Where is your heart sitting on all this? Where does your mind linger? Perhaps you are here for yourself first. You make decisions based on your very personal wishes for experience. In that mode time holds the moments of discovery and play you ventured through, as your reality expanded and the dynamism of matter and mind interacting stirred the cartesian gears of comprehension. Perhaps you live for others first and whatever you really want is perpetually delayed and as you find yourself having walked further than your young self thought you would, you wonder, “when do I get to live?”
Getting old. Turning grey. Your skin becomes noticeably less firm. Lines on your face are no longer temporary. Vision is no longer 20/20 and squinting has lost it’s effect. Time represents decay. The steady departure of youth and it’s vitality.
What of the times when we are stuck, hearing those words that have hurt us so many times. Words we reject as untrue but which we have come to believe none the less. The times when our mind wrestles with a circumstance viscerally uncomfortable, lasting. We don’t want to be here, we don’t want to see this, feel this, think this. Minutes, hours, days, months, years of a thing from which you can’t seem to extricate yourself. Your consciousness is shackled to this, and the shackles can’t rust fast enough.
Thank God it’s over… But is it God? Is it over? Isn’t the thing that was why now is now? Isn’t the burning sky what makes blue so beautiful? Aren’t our hands clean because we washed them, and we washed them because they became sufficiently dirty? Isn’t the death by germs why we can now prolong life? Why the fuck are we doing all of this if the accumulative, productive potential of the passage of variable instances of imperfect matter and imperfect mind does not represent, on balance, something our questioning mind cannot argue with? Something that feels like love, and those moments that just cannot last long enough. When a plan comes together and intentions align, the synergy of bipeds harmoniously interacting…
Time can certainly make one feel the absence of meaning as much as it can instill the sense of it. It is both the moments that call on our tenacity and the moments that put us to sleep. Time is the beast in the darkness that devours us alive, and it is the value modifier that quickens the spirit, excites one to embrace adventure. It is our anxiety and it is our relief. Time is a duplicitous cunt for which there is no salve. It is insanity, and it is the very thing that keeps us.

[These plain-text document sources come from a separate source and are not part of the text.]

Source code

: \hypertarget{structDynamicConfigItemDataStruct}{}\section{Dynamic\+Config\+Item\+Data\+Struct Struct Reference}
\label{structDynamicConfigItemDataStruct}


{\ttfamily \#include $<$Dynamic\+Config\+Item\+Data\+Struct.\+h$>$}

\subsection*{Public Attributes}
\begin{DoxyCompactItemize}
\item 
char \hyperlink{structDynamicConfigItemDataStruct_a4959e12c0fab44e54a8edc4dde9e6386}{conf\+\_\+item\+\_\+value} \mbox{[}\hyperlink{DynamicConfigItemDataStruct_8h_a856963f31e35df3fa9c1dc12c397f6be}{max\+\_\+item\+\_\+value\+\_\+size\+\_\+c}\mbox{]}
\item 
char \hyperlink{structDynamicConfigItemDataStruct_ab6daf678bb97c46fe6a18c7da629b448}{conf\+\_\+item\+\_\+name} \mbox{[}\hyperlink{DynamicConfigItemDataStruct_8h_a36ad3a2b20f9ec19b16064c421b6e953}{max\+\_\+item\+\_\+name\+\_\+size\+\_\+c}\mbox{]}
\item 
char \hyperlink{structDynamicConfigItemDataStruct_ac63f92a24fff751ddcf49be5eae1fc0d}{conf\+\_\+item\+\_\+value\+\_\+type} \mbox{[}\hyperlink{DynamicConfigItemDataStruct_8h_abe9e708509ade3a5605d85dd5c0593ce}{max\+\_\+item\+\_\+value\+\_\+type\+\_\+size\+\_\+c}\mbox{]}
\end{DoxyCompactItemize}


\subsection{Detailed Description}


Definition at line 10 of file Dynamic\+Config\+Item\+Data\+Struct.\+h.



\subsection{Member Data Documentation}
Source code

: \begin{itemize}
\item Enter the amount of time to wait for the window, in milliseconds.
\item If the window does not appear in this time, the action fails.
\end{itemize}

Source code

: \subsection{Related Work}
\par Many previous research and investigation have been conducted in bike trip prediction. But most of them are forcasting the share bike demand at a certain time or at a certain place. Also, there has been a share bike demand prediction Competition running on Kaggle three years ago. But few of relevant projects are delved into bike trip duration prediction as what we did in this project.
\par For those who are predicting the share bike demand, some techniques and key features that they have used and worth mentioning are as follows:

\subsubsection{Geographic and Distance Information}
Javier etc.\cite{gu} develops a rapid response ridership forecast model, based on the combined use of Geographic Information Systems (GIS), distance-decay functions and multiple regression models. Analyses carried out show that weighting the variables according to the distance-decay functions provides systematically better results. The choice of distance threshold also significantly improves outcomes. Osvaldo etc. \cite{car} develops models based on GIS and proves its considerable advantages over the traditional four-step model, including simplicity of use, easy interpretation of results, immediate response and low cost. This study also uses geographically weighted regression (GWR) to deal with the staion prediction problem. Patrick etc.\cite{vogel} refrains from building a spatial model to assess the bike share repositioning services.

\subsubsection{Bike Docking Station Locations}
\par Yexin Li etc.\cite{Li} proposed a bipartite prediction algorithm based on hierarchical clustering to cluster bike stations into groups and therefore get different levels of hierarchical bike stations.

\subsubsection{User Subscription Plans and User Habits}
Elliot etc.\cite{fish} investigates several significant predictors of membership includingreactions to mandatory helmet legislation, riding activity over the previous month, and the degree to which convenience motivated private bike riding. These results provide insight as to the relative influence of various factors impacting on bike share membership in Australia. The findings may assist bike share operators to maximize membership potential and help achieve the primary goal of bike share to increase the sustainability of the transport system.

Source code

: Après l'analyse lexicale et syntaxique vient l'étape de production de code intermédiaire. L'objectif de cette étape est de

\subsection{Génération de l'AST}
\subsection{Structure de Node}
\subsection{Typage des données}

When I was 16 years old a man told me I will be old before I’m 30. It called up the screaming voice of the only thing that is true, the thing I met as a child, the interdimensional instantiation of existencial passage. The unforgiving, impartial father of the divide between what is and what isn’t. Chronos stared at me as I cried myself to sleep because I knew there would never be enough of him or me to satisfy the spirit that animates me. In this version, of this world, I am furniture. I am a tree. I am the saddle on an ass, under an ass.
I know these analogies take away agency. But when faced with determinism one really needs to ask, “am I not just the evaporating drop of sweat which a moment ago appeared as a sensation on the face of a man carrying water from the river?” He is alone, his hands are occupied, I am tickling his nose as I roll around the tip to his upper lip. I might be a fleeting sensation personified, and for a moment, the sole companion of a mind doing all that makes sense to do… feed the machine that carries him.
When we die, time let’s us lie. But time keeps us alive to the living. We turn from flesh to dust to a fleeting pattern of impulses between synapses, and in a way, that is all we ever were. The rest just was, beast breathing, beast eating, beast sleeping. Not needing a name, not wanting a purpose.
So, some believe consciousness is the precursor to matter, and that existence is born out of it. If only we knew what the hell consciousness is. We don’t know what the mind is and we hardly know what the brain is. At least we know that time lives in a watch. Time is a counter, time is a judge, is a call to conscience, adventure, love. Time is the jaws of life chewing us like the best God damned meal it has ever had.